DPReview have a tiny small team of staff, and some Canadian freelancers on YouTube. The fact that Amazon felt the need to make a cost saving here is just absolutely mind-blowing. It’s like a crack addict knee deep in $100,000 gambling debt plumbing the depths of his sofa for 50 cent pieces. It’s also incredibly short sighted. Those at DPReview on the payroll of Amazon were simply lumped in together with 18,000 other dispensable worker-drones – coincidentally this is likely how Amazon view all of their staff not named “Jeff Bezos”.
So it is with a very heavy heart I hear the news and I really do hope the site can find a way to continue under new ownership. I actually have doubts they really intend to close. Surely the intent is to find a buyer?

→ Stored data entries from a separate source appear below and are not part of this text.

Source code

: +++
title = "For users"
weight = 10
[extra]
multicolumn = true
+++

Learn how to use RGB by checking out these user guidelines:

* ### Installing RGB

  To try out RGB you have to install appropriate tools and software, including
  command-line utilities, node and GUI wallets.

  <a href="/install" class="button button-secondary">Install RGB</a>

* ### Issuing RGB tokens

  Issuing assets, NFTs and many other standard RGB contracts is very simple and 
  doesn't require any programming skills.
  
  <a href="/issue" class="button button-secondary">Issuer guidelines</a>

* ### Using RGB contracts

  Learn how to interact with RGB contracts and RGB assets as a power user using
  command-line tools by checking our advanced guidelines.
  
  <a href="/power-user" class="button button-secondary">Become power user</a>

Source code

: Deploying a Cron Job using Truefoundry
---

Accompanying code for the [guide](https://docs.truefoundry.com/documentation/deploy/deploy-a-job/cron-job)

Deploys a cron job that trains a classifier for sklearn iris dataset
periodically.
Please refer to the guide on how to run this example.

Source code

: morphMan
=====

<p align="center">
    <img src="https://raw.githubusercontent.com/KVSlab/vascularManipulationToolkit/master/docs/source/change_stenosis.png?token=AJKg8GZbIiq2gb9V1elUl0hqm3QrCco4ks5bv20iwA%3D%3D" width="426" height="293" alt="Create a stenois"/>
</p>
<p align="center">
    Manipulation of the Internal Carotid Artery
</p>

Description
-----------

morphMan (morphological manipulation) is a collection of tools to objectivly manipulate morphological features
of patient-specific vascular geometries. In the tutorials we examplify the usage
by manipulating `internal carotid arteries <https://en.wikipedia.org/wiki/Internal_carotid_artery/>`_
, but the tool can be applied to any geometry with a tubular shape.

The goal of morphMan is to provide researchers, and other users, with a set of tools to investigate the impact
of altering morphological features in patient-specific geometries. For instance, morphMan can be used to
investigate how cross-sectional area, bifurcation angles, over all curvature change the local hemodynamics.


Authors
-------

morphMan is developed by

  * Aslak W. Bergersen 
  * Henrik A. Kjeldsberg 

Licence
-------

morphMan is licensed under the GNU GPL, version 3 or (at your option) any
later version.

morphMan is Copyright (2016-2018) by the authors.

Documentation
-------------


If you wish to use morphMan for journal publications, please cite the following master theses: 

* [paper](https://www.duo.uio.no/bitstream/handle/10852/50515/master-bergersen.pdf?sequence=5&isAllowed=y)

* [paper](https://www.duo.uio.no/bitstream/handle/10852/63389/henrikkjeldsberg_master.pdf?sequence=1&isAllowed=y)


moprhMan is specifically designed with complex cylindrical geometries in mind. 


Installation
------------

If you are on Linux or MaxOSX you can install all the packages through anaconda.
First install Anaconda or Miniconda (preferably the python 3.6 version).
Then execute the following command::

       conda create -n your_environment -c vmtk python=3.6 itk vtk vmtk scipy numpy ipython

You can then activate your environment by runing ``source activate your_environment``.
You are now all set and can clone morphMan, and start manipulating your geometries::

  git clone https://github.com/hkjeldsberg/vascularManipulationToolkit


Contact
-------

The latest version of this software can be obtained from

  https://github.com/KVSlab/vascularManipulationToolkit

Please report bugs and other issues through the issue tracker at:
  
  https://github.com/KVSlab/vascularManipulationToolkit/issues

It would be an incredible act of cultural vandalism not to at least try to save it – the current management, hands tied maybe – need to try a bit fucking harder and save the site they are custodians of, rather than immediately JUMP SHIP like two Canadian YouTubers did. Maybe it’s not in any of their hands. Amazon could be the only voice in the room with any say, with full control to simply bin it. Maybe they’d like a clean break and a cost effective, uncomplicated one at that. The cheapest way to do this is to simply close the site and burn the forums to the ground.
It is no secret that I haven’t seen eye to eye with the current management of DPReview on many issues, especially Mr Britton and that other one who got himself arrested. I don’t see eye to eye with Chris Nichols either who I find to be thoroughly up his own arse. However with new people, DPReview could have a chance to absolutely thrive.
Transferred out to a new domain name, perhaps “EOSHD.COM” and continued, with a focus less on clickbait and trying to justify their existence to Amazon, more focus on what the site is REALLY known for – proper in-depth lab testing of new cameras and WRITTEN reviews over several indexed pages. I would love to see that.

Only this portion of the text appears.